Monday, September 21, 2009

About Me in More than 1200 Characters

I was born in Bombay, a city in the process of shedding its colonial cloak and returning to its roots: Mumbai. In 1987, my family immigrated to New York, and we spent our first five years in the United States living in Sheepshead Bay, Brooklyn, next to the Belt Parkway highway, amid brick buildings teeming with the immigrant dreams of recently-arrived Russians and Ukrainians.

It was in Brooklyn where I first learned to twist open an Oreo to lick out the sugary vanilla cream and first relished the phenomenon that is melted mozzarella atop pizza. Pizza was such a treat in those days! We went to Tony’s Pizzeria, where I studied the man tossing the dough into the air, only to practice the technique at home with laundry. There we ordered two slices for a dollar apiece, requesting that they be cut down the middle to feed four people.

I remember Sunday walks to Key Food supermarket with my father; they always involved a stop at Weissan’s Bakery where he treated me to an éclair that I could have all to myself. I had never eaten anything like this in India: vanilla cream hidden inside a moist, soft pastry topped with a chocolate glaze.

Ice-cream sandwiches, bubble gum superior to the white Chicklets of India, Frosted Flakes whose sugar-coating dissolved in cold milk, orange Kraft cheese that was the body and soul of my school cafeteria’s grilled cheese sandwiches— it was through food that I assimilated into American culture.

Shortly before I entered the third grade, my family shifted to Stuyvesant Town, a verdant, rent-stabilized suburban paradise, just north of tenement-studded Alphabet City. In Stuyvesant Town, children played unsupervised in parks, squirrels foraged for acorns, and blue jays perched themselves atop benches. I thought Stuyvesant Town was perfect, and still think it is, even though all the buildings are identical, unimaginative twelve-story structures with green window frames.

I wonder if I would have ever left the arbor of Stuyvesant Town had Uros Zver, the Beast, as his language would translate his surname, not approached me in our college dining hall one Sunday afternoon. My mouth was filled, nearly overflowing, rather, with pieces of crepe suzette.

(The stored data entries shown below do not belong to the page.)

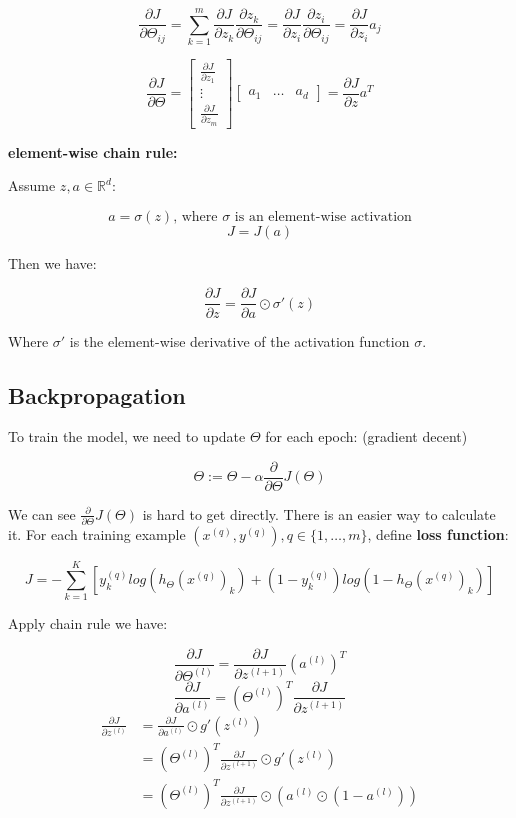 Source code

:\documentclass{article}
\begin{document}
\[
\frac{\partial J}{\partial \Theta_{ij}} = \sum_{k = 1}^m \frac{\partial J}{\partial z_k} \frac{\partial z_k}{\partial \Theta_{ij}} = \frac{\partial J}{\partial z_i} \frac{\partial z_i}{\partial \Theta_{ij}} = \frac{\partial J}{\partial z_i} a_j
\]

\[
\frac{\partial J}{\partial \Theta} = 
\begin{bmatrix}
\frac{\partial J}{\partial z_1}\\
\vdots\\
\frac{\partial J}{\partial z_m}
\end{bmatrix}
\begin{bmatrix}
a_1 & \dots & a_d
\end{bmatrix}
= \frac{\partial J}{\partial z} a^T
\]

\textbf{element-wise chain rule:}

Assume \(z, a \in \mathbb{R}^d\):

\[a = \sigma(z) \text{, where \(\sigma\) is an element-wise activation}\]
\[J = J(a)\]

Then we have:

\[\frac{\partial J}{\partial z} = \frac{\partial J}{\partial a} \odot \sigma'(z)\]

Where \(\sigma'\) is the element-wise derivative of the activation function \(\sigma\).

\subsection{Backpropagation}

To train the model, we need to update \(\Theta\) for each epoch: (gradient decent)

\[\Theta := \Theta - \alpha  \frac{\partial}{\partial \Theta} J(\Theta)\]

We can see \(\frac{\partial}{\partial \Theta} J(\Theta)\) is hard to get directly. There is an easier way to calculate it. For each training example \((x^{(q)}, y^{(q)}), q \in \{1, \dots, m\}\), define \textbf{loss function}:

\[J = -\sum_{k = 1}^{K} [y^{(q)}_k log(h_{\Theta} (x^{(q)})_k) + (1 - y^{(q)}_k) log(1 - h_{\Theta}(x^{(q)})_k)] \]

Apply chain rule we have:

\[\frac{\partial J}{\partial \Theta^{(l)}} = \frac{\partial J}{\partial z^{(l + 1)}} (a^{(l)})^T\]
\[\frac{\partial J}{\partial a^{(l)}} = (\Theta^{(l)})^T \frac{\partial J}{\partial z^{(l + 1)}}\]
\begin{equation*}
\begin{split}
\frac{\partial J}{\partial z^{(l)}}
& = \frac{\partial J}{\partial a^{(l)}} \odot g'(z^{(l)}) \\
& = (\Theta^{(l)})^T \frac{\partial J}{\partial z^{(l + 1)}} \odot g'(z^{(l)}) \\
& = (\Theta^{(l)})^T \frac{\partial J}{\partial z^{(l + 1)}} \odot (a^{(l)} \odot (1 - a^{(l)}))
\end{split}
\end{equation*}
\end{document}
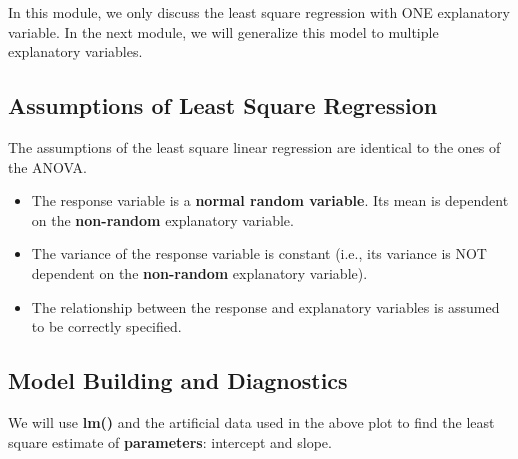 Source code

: \documentclass[
]{book}
\newenvironment{Shaded}{\begin{snugshade}}{\end{snugshade}}
\newcommand{\AttributeTok}[1]{\textcolor[rgb]{0.13,0.29,0.53}{#1}}
\newcommand{\DecValTok}[1]{\textcolor[rgb]{0.00,0.00,0.81}{#1}}
\newcommand{\FunctionTok}[1]{\textcolor[rgb]{0.13,0.29,0.53}{\textbf{#1}}}
\newcommand{\NormalTok}[1]{#1}
\newcommand{\OtherTok}[1]{\textcolor[rgb]{0.56,0.35,0.01}{#1}}
\newcommand{\SpecialCharTok}[1]{\textcolor[rgb]{0.81,0.36,0.00}{\textbf{#1}}}
\newcommand{\StringTok}[1]{\textcolor[rgb]{0.31,0.60,0.02}{#1}}
\begin{document}
In this module, we only discuss the least square regression with ONE explanatory variable. In the next module, we will generalize this model to multiple explanatory variables.

\hypertarget{assumptions-of-least-square-regression}{%
\subsection{Assumptions of Least Square Regression}\label{assumptions-of-least-square-regression}}

The assumptions of the least square linear regression are identical to the ones of the ANOVA.

\begin{itemize}
\item
  The response variable is a \textbf{normal random variable}. Its mean is dependent on the \textbf{non-random} explanatory variable.
\item
  The variance of the response variable is constant (i.e., its variance is NOT dependent on the \textbf{non-random} explanatory variable).
\item
  The relationship between the response and explanatory variables is assumed to be correctly specified.
\end{itemize}

\hypertarget{model-building-and-diagnostics}{%
\subsection{Model Building and Diagnostics}\label{model-building-and-diagnostics}}

We will use \textbf{lm()} and the artificial data used in the above plot to find the least square estimate of \textbf{parameters}: intercept and slope.

\begin{Shaded}
\end{Shaded}
\end{document}
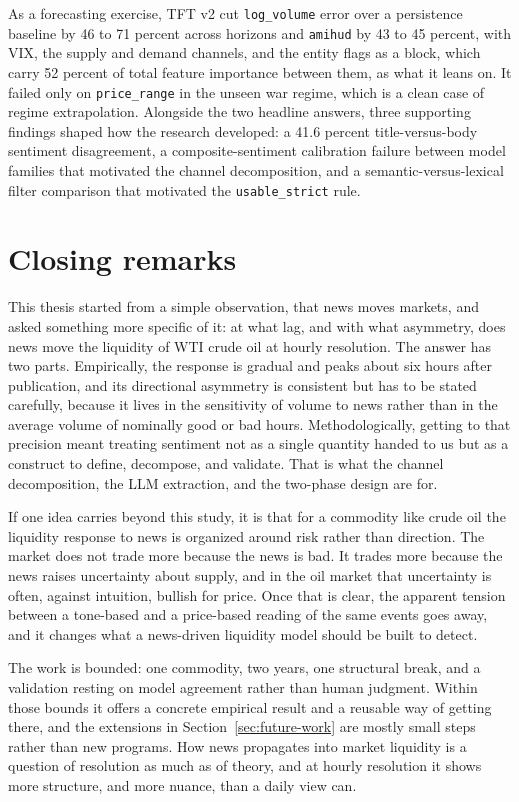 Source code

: As a forecasting exercise, TFT v2 cut \texttt{log\_volume} error over a persistence baseline by 46 to 71 percent across horizons and \texttt{amihud} by 43 to 45 percent, with VIX, the supply and demand channels, and the entity flags as a block, which carry 52 percent of total feature importance between them, as what it leans on. It failed only on \texttt{price\_range} in the unseen war regime, which is a clean case of regime extrapolation. Alongside the two headline answers, three supporting findings shaped how the research developed: a 41.6 percent title-versus-body sentiment disagreement, a composite-sentiment calibration failure between model families that motivated the channel decomposition, and a semantic-versus-lexical filter comparison that motivated the \texttt{usable\_strict} rule.

\section{Closing remarks}\label{sec:closing}

This thesis started from a simple observation, that news moves markets, and asked something more specific of it: at what lag, and with what asymmetry, does news move the liquidity of WTI crude oil at hourly resolution. The answer has two parts. Empirically, the response is gradual and peaks about six hours after publication, and its directional asymmetry is consistent but has to be stated carefully, because it lives in the sensitivity of volume to news rather than in the average volume of nominally good or bad hours. Methodologically, getting to that precision meant treating sentiment not as a single quantity handed to us but as a construct to define, decompose, and validate. That is what the channel decomposition, the LLM extraction, and the two-phase design are for.

If one idea carries beyond this study, it is that for a commodity like crude oil the liquidity response to news is organized around risk rather than direction. The market does not trade more because the news is bad. It trades more because the news raises uncertainty about supply, and in the oil market that uncertainty is often, against intuition, bullish for price. Once that is clear, the apparent tension between a tone-based and a price-based reading of the same events goes away, and it changes what a news-driven liquidity model should be built to detect.

The work is bounded: one commodity, two years, one structural break, and a validation resting on model agreement rather than human judgment. Within those bounds it offers a concrete empirical result and a reusable way of getting there, and the extensions in Section~\ref{sec:future-work} are mostly small steps rather than new programs. How news propagates into market liquidity is a question of resolution as much as of theory, and at hourly resolution it shows more structure, and more nuance, than a daily view can.
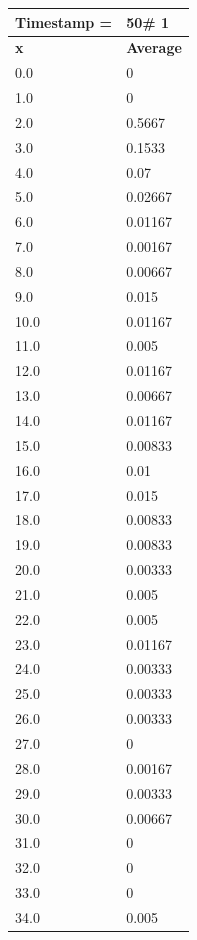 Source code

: \begin{tabular}{|l||l|}
\hline
\textbf{Timestamp =} & \textbf{50}\# 1\\\hline
	\textbf{x} & \textbf{Average} \\ \hline
\hline
	0.0 & 0 \\ \hline
	1.0 & 0 \\ \hline
	2.0 & 0.5667 \\ \hline
	3.0 & 0.1533 \\ \hline
	4.0 & 0.07 \\ \hline
	5.0 & 0.02667 \\ \hline
	6.0 & 0.01167 \\ \hline
	7.0 & 0.00167 \\ \hline
	8.0 & 0.00667 \\ \hline
	9.0 & 0.015 \\ \hline
	10.0 & 0.01167 \\ \hline
	11.0 & 0.005 \\ \hline
	12.0 & 0.01167 \\ \hline
	13.0 & 0.00667 \\ \hline
	14.0 & 0.01167 \\ \hline
	15.0 & 0.00833 \\ \hline
	16.0 & 0.01 \\ \hline
	17.0 & 0.015 \\ \hline
	18.0 & 0.00833 \\ \hline
	19.0 & 0.00833 \\ \hline
	20.0 & 0.00333 \\ \hline
	21.0 & 0.005 \\ \hline
	22.0 & 0.005 \\ \hline
	23.0 & 0.01167 \\ \hline
	24.0 & 0.00333 \\ \hline
	25.0 & 0.00333 \\ \hline
	26.0 & 0.00333 \\ \hline
	27.0 & 0 \\ \hline
	28.0 & 0.00167 \\ \hline
	29.0 & 0.00333 \\ \hline
	30.0 & 0.00667 \\ \hline
	31.0 & 0 \\ \hline
	32.0 & 0 \\ \hline
	33.0 & 0 \\ \hline
	34.0 & 0.005 \\ \hline
\end{tabular}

“Hi, I’ve seen you around. And I think you’ve seen me too. I’m Uros.”

Somehow, my name managed to find a way out, past the delicious obstacles within: “I’m Vanashree.”

We shook hands then, and three years later, were married in a civil ceremony at City Hall, New York.

Today we live in Ljubljana, Slovenia. Ljubljana seems to have jumped out of the pages of a Grimm Brothers’ fairy tale; at the center of the city sits a white castle atop a hill, below which flows a narrow river flanked by willow trees whose branches drape over the banks, like locks of a lover’s hair. Sometimes, when I walk alone through the twisting cobblestone street at nights, I expect to see an elf scurrying home or a witch sitting in front of a window, spinning wool while casting spells on the passersby.

Living in Ljubljana, I feel like an immigrant all over again. I am learning Slovene, where nouns decline six times and the whole language starts following a new set of rules when it comes to discussing groups of two. (Complain to native speakers about the dual, and you will find no sympathy, only pride hailing the existence of the dual as the unique beauty of the language.) I am learning the layout of apartment buildings, not to expect an elevator, not to expect the hallways always lit, and to distinguishing the light switch from the doorbell to avoid waking up the neighbors at eleven o’clock at night. I am learning the particulars of setting the table, to place the dessertspoon above the plate, and lay the napkin to the left. I am learning to live life slower than in New York City, to while away an afternoon drinking coffee with a friend and thinking of it as time well spent.

But my favorite lessons have been the edible ones. Soft crescent-shaped kifli rolls, cured prsut ham and bean-laden soups specked with bits of sausage started off as a palatable introduction to Slovenia’s geography, subculture and history, but ended up as additions to my diet.

I write this blog to share my culinary experiences in Slovenia, as I wade through new and familiar flavors, working to find a place for my palette in my new home.